◆ What you should do ◆
Gather all lines in the data that hold the string "text".

◆ Dataset records ◆
^^^^^^^^
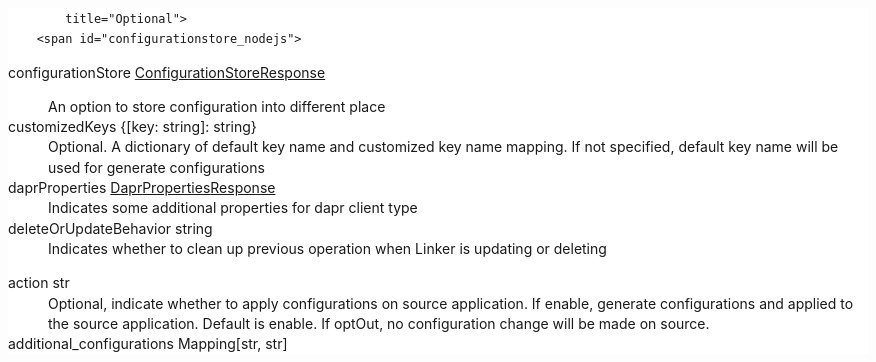             title="Optional">
        <span id="configurationstore_nodejs">
<a data-swiftype-name="resource-property" data-swiftype-type="text" href="#configurationstore_nodejs" style="color: inherit; text-decoration: inherit;">configuration<wbr>Store</a>
</span>
        <span class="property-indicator"></span>
        <span class="property-type"><a href="#configurationstoreresponse">Configuration<wbr>Store<wbr>Response</a></span>
    </dt>
    <dd>An option to store configuration into different place</dd><dt class="property-optional"
            title="Optional">
        <span id="customizedkeys_nodejs">
<a data-swiftype-name="resource-property" data-swiftype-type="text" href="#customizedkeys_nodejs" style="color: inherit; text-decoration: inherit;">customized<wbr>Keys</a>
</span>
        <span class="property-indicator"></span>
        <span class="property-type">{[key: string]: string}</span>
    </dt>
    <dd>Optional. A dictionary of default key name and customized key name mapping. If not specified, default key name will be used for generate configurations</dd><dt class="property-optional"
            title="Optional">
        <span id="daprproperties_nodejs">
<a data-swiftype-name="resource-property" data-swiftype-type="text" href="#daprproperties_nodejs" style="color: inherit; text-decoration: inherit;">dapr<wbr>Properties</a>
</span>
        <span class="property-indicator"></span>
        <span class="property-type"><a href="#daprpropertiesresponse">Dapr<wbr>Properties<wbr>Response</a></span>
    </dt>
    <dd>Indicates some additional properties for dapr client type</dd><dt class="property-optional"
            title="Optional">
        <span id="deleteorupdatebehavior_nodejs">
<a data-swiftype-name="resource-property" data-swiftype-type="text" href="#deleteorupdatebehavior_nodejs" style="color: inherit; text-decoration: inherit;">delete<wbr>Or<wbr>Update<wbr>Behavior</a>
</span>
        <span class="property-indicator"></span>
        <span class="property-type">string</span>
    </dt>
    <dd>Indicates whether to clean up previous operation when Linker is updating or deleting</dd></dl>
</pulumi-choosable>
</div>

<div>
<pulumi-choosable type="language" values="python">
<dl class="resources-properties"><dt class="property-optional"
            title="Optional">
        <span id="action_python">
<a data-swiftype-name="resource-property" data-swiftype-type="text" href="#action_python" style="color: inherit; text-decoration: inherit;">action</a>
</span>
        <span class="property-indicator"></span>
        <span class="property-type">str</span>
    </dt>
    <dd>Optional, indicate whether to apply configurations on source application. If enable, generate configurations and applied to the source application. Default is enable. If optOut, no configuration change will be made on source.</dd><dt class="property-optional"
            title="Optional">
        <span id="additional_configurations_python">
<a data-swiftype-name="resource-property" data-swiftype-type="text" href="#additional_configurations_python" style="color: inherit; text-decoration: inherit;">additional_<wbr>configurations</a>
</span>
        <span class="property-indicator"></span>
        <span class="property-type">Mapping[str, str]</span>
    </dt>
^^^^^^^^
◆ Response ◆
<a data-swiftype-name="resource-property" data-swiftype-type="text" href="#configurationstore_nodejs" style="color: inherit; text-decoration: inherit;">configuration<wbr>Store</a>
<a data-swiftype-name="resource-property" data-swiftype-type="text" href="#customizedkeys_nodejs" style="color: inherit; text-decoration: inherit;">customized<wbr>Keys</a>
<a data-swiftype-name="resource-property" data-swiftype-type="text" href="#daprproperties_nodejs" style="color: inherit; text-decoration: inherit;">dapr<wbr>Properties</a>
<a data-swiftype-name="resource-property" data-swiftype-type="text" href="#deleteorupdatebehavior_nodejs" style="color: inherit; text-decoration: inherit;">delete<wbr>Or<wbr>Update<wbr>Behavior</a>
<a data-swiftype-name="resource-property" data-swiftype-type="text" href="#action_python" style="color: inherit; text-decoration: inherit;">action</a>
<a data-swiftype-name="resource-property" data-swiftype-type="text" href="#additional_configurations_python" style="color: inherit; text-decoration: inherit;">additional_<wbr>configurations</a>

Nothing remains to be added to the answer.